◆ Exercise prompt
Find all lines below containing the string "works" and return them.

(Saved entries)

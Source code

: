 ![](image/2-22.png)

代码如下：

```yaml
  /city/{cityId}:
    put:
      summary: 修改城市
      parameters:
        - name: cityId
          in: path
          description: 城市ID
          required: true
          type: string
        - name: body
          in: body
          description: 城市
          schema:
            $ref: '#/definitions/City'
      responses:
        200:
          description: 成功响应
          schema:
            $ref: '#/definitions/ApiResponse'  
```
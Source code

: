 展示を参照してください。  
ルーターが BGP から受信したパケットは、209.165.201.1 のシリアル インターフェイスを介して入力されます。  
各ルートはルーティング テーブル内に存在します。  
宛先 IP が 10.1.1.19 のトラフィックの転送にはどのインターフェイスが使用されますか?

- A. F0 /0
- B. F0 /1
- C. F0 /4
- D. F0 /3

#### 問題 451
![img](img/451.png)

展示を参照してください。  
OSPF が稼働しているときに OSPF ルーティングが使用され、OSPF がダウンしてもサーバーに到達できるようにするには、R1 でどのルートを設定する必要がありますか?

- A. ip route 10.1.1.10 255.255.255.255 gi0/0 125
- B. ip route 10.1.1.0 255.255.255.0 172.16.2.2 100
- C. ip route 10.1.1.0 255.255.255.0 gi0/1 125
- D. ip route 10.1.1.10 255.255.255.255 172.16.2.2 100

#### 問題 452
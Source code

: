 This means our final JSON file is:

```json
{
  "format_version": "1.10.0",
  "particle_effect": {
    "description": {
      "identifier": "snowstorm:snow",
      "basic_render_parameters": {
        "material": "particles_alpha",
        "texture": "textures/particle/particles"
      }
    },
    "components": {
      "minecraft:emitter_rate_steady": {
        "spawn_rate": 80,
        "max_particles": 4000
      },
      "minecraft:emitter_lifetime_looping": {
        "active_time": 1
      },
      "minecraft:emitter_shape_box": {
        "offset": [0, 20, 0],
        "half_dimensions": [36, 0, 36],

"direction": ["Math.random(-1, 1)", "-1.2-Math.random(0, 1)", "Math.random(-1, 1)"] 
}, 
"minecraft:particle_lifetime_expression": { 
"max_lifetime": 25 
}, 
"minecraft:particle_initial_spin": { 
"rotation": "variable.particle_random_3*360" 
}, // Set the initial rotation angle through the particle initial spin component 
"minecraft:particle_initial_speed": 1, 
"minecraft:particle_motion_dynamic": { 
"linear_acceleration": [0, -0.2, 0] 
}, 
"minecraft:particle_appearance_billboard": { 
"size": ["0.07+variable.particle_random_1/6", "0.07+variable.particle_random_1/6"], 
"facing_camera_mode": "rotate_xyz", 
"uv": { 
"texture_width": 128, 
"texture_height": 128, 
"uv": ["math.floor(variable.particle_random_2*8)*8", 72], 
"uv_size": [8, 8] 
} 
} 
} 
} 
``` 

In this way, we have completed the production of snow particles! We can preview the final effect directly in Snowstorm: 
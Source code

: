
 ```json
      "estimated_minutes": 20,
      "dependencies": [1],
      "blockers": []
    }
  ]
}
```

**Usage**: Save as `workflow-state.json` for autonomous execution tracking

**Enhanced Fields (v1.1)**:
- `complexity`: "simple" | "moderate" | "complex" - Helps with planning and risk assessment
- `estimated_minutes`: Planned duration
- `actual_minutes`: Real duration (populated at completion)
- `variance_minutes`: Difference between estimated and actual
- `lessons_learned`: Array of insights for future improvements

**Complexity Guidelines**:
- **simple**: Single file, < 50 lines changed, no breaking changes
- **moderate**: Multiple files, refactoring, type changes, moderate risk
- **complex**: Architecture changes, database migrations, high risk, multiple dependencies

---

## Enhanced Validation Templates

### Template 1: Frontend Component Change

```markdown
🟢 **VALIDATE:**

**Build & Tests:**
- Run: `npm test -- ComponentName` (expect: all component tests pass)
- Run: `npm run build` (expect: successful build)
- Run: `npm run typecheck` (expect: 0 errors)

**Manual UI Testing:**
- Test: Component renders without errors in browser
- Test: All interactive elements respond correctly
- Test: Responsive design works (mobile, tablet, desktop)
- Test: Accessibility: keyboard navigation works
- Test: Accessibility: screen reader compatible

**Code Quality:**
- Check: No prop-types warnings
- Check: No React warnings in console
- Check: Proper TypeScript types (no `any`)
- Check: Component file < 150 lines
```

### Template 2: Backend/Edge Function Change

◆ The answer
- Test: Responsive design works (mobile, tablet, desktop)
- Test: Accessibility: keyboard navigation works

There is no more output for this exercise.